Elliott Marsh (BSA ’02, MAL ’11) is highly involved in his alma mater, serving on the board of directors of the University of Georgia Alumni Association and having been a president of the College of Agricultural and Environmental Sciences Alumni Association, but his most recent commitment to the university is among his most personal.
For nearly eight years, Elliott’s father, Chris Marsh, suffered from Lewy Body Dementia and Alzheimer’s Disease. His mother, Annette Marsh, was Chris’s primary caretaker until she unexpectedly passed away from cancer. Throughout her husband’s illness, Annette struggled to find a diagnosis, care assistance at home and general information on care for dementia.
“My mom stood behind my dad, probably to her detriment,” said Elliott. “She sheltered all of us from some of the symptoms and issues that went along with his dementia and did not want it to take away from our lives.”
Following his father’s passing, Elliott, his wife Christy (BBA ’02), and their daughters Adison—a UGA student—and Annalee wanted to find a way to honor Chris and Annette’s memory while helping other families with similar medical histories. This drew the two to the UGA Cognitive Aging Research and Education (CARE) Center.
The CARE Center, a unit within the Institute of Gerontology in the College of Public Health, is a clinical, research and outreach space that delivers education on dementia risk reduction, conducts cutting-edge research and provides planning and support for persons with dementia and their care partners. Their team works to change dementia education, diagnosis, and support — expanding services to rural and underserved communities across the state. The mission of the CARE Center hit the Marshes close to home.

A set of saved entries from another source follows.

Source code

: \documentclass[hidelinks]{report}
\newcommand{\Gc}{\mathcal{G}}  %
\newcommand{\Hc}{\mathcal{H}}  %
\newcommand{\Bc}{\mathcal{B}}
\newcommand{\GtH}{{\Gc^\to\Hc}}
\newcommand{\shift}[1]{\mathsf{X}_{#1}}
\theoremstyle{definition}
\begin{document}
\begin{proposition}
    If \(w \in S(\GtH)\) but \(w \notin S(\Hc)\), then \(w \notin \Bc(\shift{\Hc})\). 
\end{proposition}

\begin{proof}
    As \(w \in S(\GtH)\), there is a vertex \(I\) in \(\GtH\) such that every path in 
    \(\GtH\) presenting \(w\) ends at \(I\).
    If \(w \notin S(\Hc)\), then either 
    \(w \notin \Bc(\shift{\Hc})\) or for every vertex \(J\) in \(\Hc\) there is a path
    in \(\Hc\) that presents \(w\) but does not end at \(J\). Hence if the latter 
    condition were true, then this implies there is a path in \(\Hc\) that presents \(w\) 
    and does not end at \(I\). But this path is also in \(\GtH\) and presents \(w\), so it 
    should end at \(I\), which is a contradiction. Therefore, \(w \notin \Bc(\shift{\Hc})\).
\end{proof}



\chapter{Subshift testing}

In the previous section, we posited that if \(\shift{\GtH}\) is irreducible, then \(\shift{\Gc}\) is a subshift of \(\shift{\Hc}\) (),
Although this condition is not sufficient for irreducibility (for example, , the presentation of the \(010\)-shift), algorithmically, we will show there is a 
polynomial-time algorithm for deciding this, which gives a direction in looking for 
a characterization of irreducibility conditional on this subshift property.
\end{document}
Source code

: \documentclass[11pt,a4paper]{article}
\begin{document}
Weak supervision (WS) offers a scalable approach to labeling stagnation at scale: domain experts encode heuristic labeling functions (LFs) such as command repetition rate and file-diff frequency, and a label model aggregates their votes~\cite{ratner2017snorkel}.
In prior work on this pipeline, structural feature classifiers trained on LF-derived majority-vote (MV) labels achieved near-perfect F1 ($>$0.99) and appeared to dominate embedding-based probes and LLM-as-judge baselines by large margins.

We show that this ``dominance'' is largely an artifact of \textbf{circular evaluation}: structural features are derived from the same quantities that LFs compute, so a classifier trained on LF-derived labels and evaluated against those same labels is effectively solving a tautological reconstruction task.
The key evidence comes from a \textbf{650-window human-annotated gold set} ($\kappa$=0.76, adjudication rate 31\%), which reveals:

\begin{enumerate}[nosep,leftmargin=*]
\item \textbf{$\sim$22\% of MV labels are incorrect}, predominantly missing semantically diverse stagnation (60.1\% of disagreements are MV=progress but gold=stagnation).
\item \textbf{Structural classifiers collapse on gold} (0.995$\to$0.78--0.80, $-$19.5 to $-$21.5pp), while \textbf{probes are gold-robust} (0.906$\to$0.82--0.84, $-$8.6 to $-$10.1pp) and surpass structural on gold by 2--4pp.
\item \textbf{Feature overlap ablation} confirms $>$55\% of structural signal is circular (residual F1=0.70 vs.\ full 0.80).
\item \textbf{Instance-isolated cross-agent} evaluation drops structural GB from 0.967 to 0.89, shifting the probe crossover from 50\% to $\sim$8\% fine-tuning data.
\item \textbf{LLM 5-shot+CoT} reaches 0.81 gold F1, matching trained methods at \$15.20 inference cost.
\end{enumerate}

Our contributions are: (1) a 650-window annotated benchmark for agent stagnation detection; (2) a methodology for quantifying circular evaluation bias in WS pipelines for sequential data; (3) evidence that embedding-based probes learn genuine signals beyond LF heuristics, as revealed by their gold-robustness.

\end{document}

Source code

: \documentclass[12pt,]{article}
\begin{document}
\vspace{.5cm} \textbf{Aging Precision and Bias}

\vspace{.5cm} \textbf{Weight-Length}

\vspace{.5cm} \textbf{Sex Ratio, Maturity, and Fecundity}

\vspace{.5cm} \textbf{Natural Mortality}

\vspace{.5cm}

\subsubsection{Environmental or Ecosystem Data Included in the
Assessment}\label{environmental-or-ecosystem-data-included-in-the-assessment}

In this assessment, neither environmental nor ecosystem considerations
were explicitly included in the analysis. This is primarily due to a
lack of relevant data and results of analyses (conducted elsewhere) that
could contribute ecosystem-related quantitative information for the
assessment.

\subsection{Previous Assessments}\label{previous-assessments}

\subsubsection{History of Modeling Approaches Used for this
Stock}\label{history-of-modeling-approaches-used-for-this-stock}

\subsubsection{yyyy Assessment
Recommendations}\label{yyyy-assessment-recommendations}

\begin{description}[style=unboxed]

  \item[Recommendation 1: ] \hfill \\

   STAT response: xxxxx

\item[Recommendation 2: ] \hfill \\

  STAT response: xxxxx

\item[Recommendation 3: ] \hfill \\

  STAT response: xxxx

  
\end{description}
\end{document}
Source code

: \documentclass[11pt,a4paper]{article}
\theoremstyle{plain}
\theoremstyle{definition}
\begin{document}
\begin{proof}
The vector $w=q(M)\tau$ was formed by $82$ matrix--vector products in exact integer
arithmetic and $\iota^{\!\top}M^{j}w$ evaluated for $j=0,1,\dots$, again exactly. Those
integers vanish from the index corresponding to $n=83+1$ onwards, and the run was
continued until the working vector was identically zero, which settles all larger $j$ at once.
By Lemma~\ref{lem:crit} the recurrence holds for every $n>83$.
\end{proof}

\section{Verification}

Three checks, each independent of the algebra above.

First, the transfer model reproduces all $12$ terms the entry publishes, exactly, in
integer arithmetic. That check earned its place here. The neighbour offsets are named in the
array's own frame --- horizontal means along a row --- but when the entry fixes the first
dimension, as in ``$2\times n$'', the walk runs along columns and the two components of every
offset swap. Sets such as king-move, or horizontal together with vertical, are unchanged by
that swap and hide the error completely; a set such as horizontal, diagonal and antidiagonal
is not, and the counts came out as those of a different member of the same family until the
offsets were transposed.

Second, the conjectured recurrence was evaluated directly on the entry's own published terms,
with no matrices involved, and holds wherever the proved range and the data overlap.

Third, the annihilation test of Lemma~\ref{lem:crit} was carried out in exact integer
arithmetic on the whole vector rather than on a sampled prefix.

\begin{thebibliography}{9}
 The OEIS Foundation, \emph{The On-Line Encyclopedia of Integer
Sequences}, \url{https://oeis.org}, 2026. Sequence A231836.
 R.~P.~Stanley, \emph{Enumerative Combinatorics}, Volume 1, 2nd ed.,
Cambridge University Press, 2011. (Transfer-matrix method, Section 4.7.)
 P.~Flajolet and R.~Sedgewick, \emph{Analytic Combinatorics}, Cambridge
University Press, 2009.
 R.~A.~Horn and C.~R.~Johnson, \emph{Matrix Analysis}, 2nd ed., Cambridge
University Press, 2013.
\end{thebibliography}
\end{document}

At a UGA Alumni Association board meeting last January, Elliott found himself in the College of Public Health listening to Marsha Davis, dean of the college, discuss the CARE Center and the impact it planned on having.
“I remember sitting there and almost starting to cry,” said Elliott. “What she described was exactly what my family needed.”
This impactful meeting convinced the Marshes that the CARE Center had the ability to affect millions across the state and the country suffering from dementia just like Elliott’s father. In memory of his parents, Elliott and Christy made a $25,000 gift to create the Chris and Annette Marsh CARE Center Student Support Fund to further the CARE Center’s life-changing mission.
“CARE faculty, staff and students see dementia differently,” said Dr. Lisa Renzi-Hammond, co-director of the CARE Center. “We see a Georgia with less care crisis, more access to early and accurate diagnosis, and in the long run, less dementia.”
“The Marsh family sees the same Georgia that we do, and their gift enables us to take students to the communities that need us most, allow students to see the beauty of Georgia’s rural communities, and form meaningful relationships with people in our rural communities that will change how our students approach their careers in health.”
Those who share the Marshes’ and the CARE Center’s aim to improve dementia outcomes can donate to the Chris and Annette Marsh CARE Center Student Support Fund.
“My parents modeled many traits in their lives including compassion, sacrifice, and commitment,” said Elliott. “They taught us to dream, care and counsel. Most of all they demonstrated and lived an undying love for each other and us. They touched many people in their lives, and I hope this gift helps to carry on that legacy of generosity and provide comfort to others in need.”